» **AIM OF THE EXERCISE**
Where the data below contains pictures, omit them; output the rest word for word.

Segment Start: DATA EXTRACTS

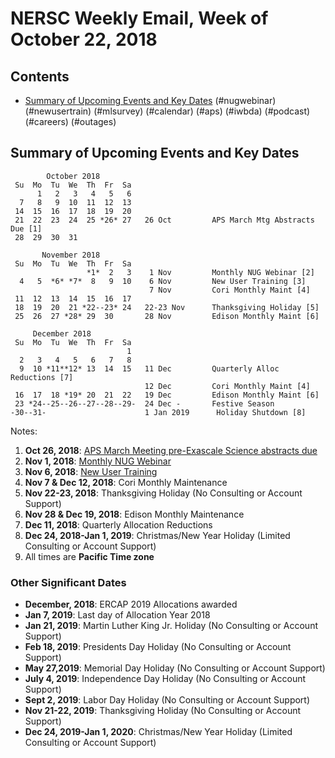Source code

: # NERSC Weekly Email, Week of October 22, 2018 #

## Contents ## 

- [Summary of Upcoming Events and Key Dates](#dates)
(#nugwebinar)
(#newusertrain)
(#mlsurvey)
(#calendar)
(#aps)
(#iwbda)
(#podcast)
(#careers)
(#outages)

## Summary of Upcoming Events and Key Dates <a name="dates"/> ##

            October 2018
     Su  Mo  Tu  We  Th  Fr  Sa
          1   2   3   4   5   6
      7   8   9  10  11  12  13
     14  15  16  17  18  19  20   
     21  22  23  24  25 *26* 27   26 Oct         APS March Mtg Abstracts Due [1]
     28  29  30  31

           November 2018   
     Su  Mo  Tu  We  Th  Fr  Sa
                     *1*  2   3    1 Nov         Monthly NUG Webinar [2]
      4   5  *6* *7*  8   9  10    6 Nov         New User Training [3]
                                   7 Nov         Cori Monthly Maint [4]
     11  12  13  14  15  16  17 
     18  19  20  21 *22--23* 24   22-23 Nov      Thanksgiving Holiday [5]
     25  26  27 *28* 29  30       28 Nov         Edison Monthly Maint [6] 

         December 2018   
     Su  Mo  Tu  We  Th  Fr  Sa
                              1 
      2   3   4   5   6   7   8 
      9  10 *11**12* 13  14  15   11 Dec         Quarterly Alloc Reductions [7]
                                  12 Dec         Cori Monthly Maint [4]
     16  17  18 *19* 20  21  22   19 Dec         Edison Monthly Maint [6]
     23 *24--25--26--27--28--29-  24 Dec -       Festive Season 
    -30--31-                      1 Jan 2019      Holiday Shutdown [8]

Notes:

1. **Oct 26, 2018**: [APS March Meeting pre-Exascale Science abstracts due](#aps)
2. **Nov 1, 2018**: [Monthly NUG Webinar](#nugwebinar)
3. **Nov 6, 2018**: [New User Training](#newusertrain)
4. **Nov 7 & Dec 12, 2018**: Cori Monthly Maintenance
5. **Nov 22-23, 2018**: Thanksgiving Holiday (No Consulting or Account Support)
6. **Nov 28 & Dec 19, 2018**: Edison Monthly Maintenance
7. **Dec 11, 2018**: Quarterly Allocation Reductions
8. **Dec 24, 2018-Jan 1, 2019**: Christmas/New Year Holiday (Limited Consulting or Account Support)
9. All times are **Pacific Time zone**


### Other Significant Dates ###
- **December, 2018**: ERCAP 2019 Allocations awarded
- **Jan 7, 2019**: Last day of Allocation Year 2018
- **Jan 21, 2019**: Martin Luther King Jr. Holiday (No Consulting or Account Support)
- **Feb 18, 2019**: Presidents Day Holiday (No Consulting or Account Support)
- **May 27,2019**: Memorial Day Holiday (No Consulting or Account Support)
- **July 4, 2019**: Independence Day Holiday (No Consulting or Account Support)
- **Sept 2, 2019**: Labor Day Holiday (No Consulting or Account Support)
- **Nov 21-22, 2019**: Thanksgiving Holiday (No Consulting or Account Support)
- **Dec 24, 2019-Jan 1, 2020**: Christmas/New Year Holiday (Limited Consulting or Account Support)

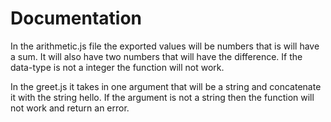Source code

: # Documentation

In the arithmetic.js file the exported values will be numbers that is will have a sum. It will also have two numbers that will have the difference. If the data-type is not a integer the function will not work.

In the greet.js it takes in one argument that will be a string and concatenate it with the string hello. If the argument is not a string then the function will not work and return an error.

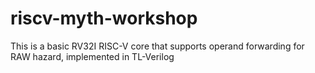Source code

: # riscv-myth-workshop
This is a basic RV32I RISC-V core that supports operand forwarding for RAW hazard, implemented in TL-Verilog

Segment End: DATA EXTRACTS

» **FINAL ANSWER**
Source code

: # NERSC Weekly Email, Week of October 22, 2018 #

## Contents ## 

- [Summary of Upcoming Events and Key Dates](#dates)
(#nugwebinar)
(#newusertrain)
(#mlsurvey)
(#calendar)
(#aps)
(#iwbda)
(#podcast)
(#careers)
(#outages)

## Summary of Upcoming Events and Key Dates <a name="dates"/> ##

            October 2018
     Su  Mo  Tu  We  Th  Fr  Sa
          1   2   3   4   5   6
      7   8   9  10  11  12  13
     14  15  16  17  18  19  20   
     21  22  23  24  25 *26* 27   26 Oct         APS March Mtg Abstracts Due [1]
     28  29  30  31

           November 2018   
     Su  Mo  Tu  We  Th  Fr  Sa
                     *1*  2   3    1 Nov         Monthly NUG Webinar [2]
      4   5  *6* *7*  8   9  10    6 Nov         New User Training [3]
                                   7 Nov         Cori Monthly Maint [4]
     11  12  13  14  15  16  17 
     18  19  20  21 *22--23* 24   22-23 Nov      Thanksgiving Holiday [5]
     25  26  27 *28* 29  30       28 Nov         Edison Monthly Maint [6] 

         December 2018   
     Su  Mo  Tu  We  Th  Fr  Sa
                              1 
      2   3   4   5   6   7   8 
      9  10 *11**12* 13  14  15   11 Dec         Quarterly Alloc Reductions [7]
                                  12 Dec         Cori Monthly Maint [4]
     16  17  18 *19* 20  21  22   19 Dec         Edison Monthly Maint [6]
     23 *24--25--26--27--28--29-  24 Dec -       Festive Season 
    -30--31-                      1 Jan 2019      Holiday Shutdown [8]

Notes:

1. **Oct 26, 2018**: [APS March Meeting pre-Exascale Science abstracts due](#aps)
2. **Nov 1, 2018**: [Monthly NUG Webinar](#nugwebinar)
3. **Nov 6, 2018**: [New User Training](#newusertrain)
4. **Nov 7 & Dec 12, 2018**: Cori Monthly Maintenance
5. **Nov 22-23, 2018**: Thanksgiving Holiday (No Consulting or Account Support)
6. **Nov 28 & Dec 19, 2018**: Edison Monthly Maintenance
7. **Dec 11, 2018**: Quarterly Allocation Reductions
8. **Dec 24, 2018-Jan 1, 2019**: Christmas/New Year Holiday (Limited Consulting or Account Support)
9. All times are **Pacific Time zone**


### Other Significant Dates ###
- **December, 2018**: ERCAP 2019 Allocations awarded
- **Jan 7, 2019**: Last day of Allocation Year 2018
- **Jan 21, 2019**: Martin Luther King Jr. Holiday (No Consulting or Account Support)
- **Feb 18, 2019**: Presidents Day Holiday (No Consulting or Account Support)
- **May 27,2019**: Memorial Day Holiday (No Consulting or Account Support)
- **July 4, 2019**: Independence Day Holiday (No Consulting or Account Support)
- **Sept 2, 2019**: Labor Day Holiday (No Consulting or Account Support)
- **Nov 21-22, 2019**: Thanksgiving Holiday (No Consulting or Account Support)
- **Dec 24, 2019-Jan 1, 2020**: Christmas/New Year Holiday (Limited Consulting or Account Support)

Source code

: # Documentation

In the arithmetic.js file the exported values will be numbers that is will have a sum. It will also have two numbers that will have the difference. If the data-type is not a integer the function will not work.

In the greet.js it takes in one argument that will be a string and concatenate it with the string hello. If the argument is not a string then the function will not work and return an error.

Source code

: # riscv-myth-workshop
This is a basic RV32I RISC-V core that supports operand forwarding for RAW hazard, implemented in TL-Verilog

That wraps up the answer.